• [Exercise prompt]: All lines from the one with "- **Privacy audit**: Sensitive" through the end of the records below are to be given again exactly, and nothing else.

___

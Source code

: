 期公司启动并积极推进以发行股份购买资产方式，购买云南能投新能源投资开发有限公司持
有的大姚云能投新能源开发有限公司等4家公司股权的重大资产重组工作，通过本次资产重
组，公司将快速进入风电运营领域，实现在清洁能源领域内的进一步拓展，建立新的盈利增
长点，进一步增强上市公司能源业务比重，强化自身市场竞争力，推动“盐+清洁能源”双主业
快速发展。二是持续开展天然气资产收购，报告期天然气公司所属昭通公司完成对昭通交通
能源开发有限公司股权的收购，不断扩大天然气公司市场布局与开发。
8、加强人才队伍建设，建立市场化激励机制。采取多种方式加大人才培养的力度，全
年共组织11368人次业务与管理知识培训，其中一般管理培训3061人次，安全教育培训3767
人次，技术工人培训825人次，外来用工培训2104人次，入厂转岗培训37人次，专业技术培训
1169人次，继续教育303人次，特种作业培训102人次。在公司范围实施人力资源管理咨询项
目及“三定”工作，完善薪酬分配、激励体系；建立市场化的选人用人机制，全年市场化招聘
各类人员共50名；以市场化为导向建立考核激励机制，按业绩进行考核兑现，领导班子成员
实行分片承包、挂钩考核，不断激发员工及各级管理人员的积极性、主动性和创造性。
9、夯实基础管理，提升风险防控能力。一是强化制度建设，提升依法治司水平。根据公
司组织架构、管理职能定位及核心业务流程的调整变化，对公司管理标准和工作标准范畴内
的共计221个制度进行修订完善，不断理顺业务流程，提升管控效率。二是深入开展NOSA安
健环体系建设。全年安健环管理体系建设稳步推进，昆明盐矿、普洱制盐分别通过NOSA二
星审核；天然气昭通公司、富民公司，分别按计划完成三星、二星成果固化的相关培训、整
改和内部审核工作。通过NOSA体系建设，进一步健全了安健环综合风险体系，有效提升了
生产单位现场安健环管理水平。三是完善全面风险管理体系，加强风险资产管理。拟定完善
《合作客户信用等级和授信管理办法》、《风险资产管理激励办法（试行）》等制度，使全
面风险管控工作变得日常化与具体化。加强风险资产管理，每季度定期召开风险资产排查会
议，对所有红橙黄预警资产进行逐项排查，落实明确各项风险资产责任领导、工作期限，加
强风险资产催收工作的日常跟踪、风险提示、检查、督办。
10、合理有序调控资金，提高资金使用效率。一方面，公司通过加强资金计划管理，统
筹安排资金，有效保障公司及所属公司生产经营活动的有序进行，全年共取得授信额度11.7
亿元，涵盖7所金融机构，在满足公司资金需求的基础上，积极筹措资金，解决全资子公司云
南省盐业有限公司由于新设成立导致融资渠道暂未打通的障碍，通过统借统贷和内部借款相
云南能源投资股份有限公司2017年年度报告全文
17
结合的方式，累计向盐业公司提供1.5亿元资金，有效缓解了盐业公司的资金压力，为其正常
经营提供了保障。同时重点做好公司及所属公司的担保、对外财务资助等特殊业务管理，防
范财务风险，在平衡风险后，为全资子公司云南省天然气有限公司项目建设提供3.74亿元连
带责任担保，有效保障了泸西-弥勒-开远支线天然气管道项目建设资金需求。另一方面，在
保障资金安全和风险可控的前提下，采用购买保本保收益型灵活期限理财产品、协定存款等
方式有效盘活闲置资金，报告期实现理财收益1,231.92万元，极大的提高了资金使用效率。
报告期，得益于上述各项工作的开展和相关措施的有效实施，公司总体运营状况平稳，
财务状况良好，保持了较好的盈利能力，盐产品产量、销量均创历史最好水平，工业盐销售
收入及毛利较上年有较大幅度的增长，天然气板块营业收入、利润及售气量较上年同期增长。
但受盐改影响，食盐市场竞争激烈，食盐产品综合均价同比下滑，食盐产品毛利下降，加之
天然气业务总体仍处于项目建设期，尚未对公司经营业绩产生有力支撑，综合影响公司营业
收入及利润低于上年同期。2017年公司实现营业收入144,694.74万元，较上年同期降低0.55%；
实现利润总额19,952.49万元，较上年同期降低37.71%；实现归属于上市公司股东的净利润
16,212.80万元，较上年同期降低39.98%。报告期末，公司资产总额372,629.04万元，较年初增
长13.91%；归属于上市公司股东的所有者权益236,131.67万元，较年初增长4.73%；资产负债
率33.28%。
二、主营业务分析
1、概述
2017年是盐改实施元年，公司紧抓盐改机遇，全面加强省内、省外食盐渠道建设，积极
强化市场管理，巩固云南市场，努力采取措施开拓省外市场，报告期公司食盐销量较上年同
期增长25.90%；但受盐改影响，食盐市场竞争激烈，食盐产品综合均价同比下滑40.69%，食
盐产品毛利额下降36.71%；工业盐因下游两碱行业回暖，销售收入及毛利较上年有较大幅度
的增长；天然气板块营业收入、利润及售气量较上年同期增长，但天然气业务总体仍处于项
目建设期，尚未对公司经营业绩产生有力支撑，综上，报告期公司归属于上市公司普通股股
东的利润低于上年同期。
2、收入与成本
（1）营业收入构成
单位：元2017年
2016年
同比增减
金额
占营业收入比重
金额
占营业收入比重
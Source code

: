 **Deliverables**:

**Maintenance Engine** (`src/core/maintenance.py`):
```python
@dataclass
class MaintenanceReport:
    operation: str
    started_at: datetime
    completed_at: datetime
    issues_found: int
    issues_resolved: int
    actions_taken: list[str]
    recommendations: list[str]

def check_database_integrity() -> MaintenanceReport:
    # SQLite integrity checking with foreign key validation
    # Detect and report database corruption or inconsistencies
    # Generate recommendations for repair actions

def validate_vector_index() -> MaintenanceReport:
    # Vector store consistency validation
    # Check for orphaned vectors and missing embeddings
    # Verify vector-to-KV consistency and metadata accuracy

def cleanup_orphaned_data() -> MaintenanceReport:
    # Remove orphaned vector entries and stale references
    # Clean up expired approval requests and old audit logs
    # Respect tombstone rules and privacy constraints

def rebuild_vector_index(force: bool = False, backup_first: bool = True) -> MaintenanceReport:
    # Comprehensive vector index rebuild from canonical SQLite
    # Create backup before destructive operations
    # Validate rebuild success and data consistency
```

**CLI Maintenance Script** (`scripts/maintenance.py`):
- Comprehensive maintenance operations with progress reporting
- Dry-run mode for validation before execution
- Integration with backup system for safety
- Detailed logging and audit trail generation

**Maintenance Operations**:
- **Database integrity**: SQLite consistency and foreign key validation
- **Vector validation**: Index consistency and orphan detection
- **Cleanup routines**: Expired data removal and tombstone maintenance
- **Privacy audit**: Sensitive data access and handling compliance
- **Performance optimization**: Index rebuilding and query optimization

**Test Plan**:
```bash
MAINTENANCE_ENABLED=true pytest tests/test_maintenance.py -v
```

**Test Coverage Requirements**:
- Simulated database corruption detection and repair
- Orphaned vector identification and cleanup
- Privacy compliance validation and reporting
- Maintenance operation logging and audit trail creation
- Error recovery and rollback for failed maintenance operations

___

• [Output for this task]:
- **Privacy audit**: Sensitive data access and handling compliance
- **Performance optimization**: Index rebuilding and query optimization

**Test Plan**:
```bash
MAINTENANCE_ENABLED=true pytest tests/test_maintenance.py -v
```

**Test Coverage Requirements**:
- Simulated database corruption detection and repair
- Orphaned vector identification and cleanup
- Privacy compliance validation and reporting
- Maintenance operation logging and audit trail creation
- Error recovery and rollback for failed maintenance operations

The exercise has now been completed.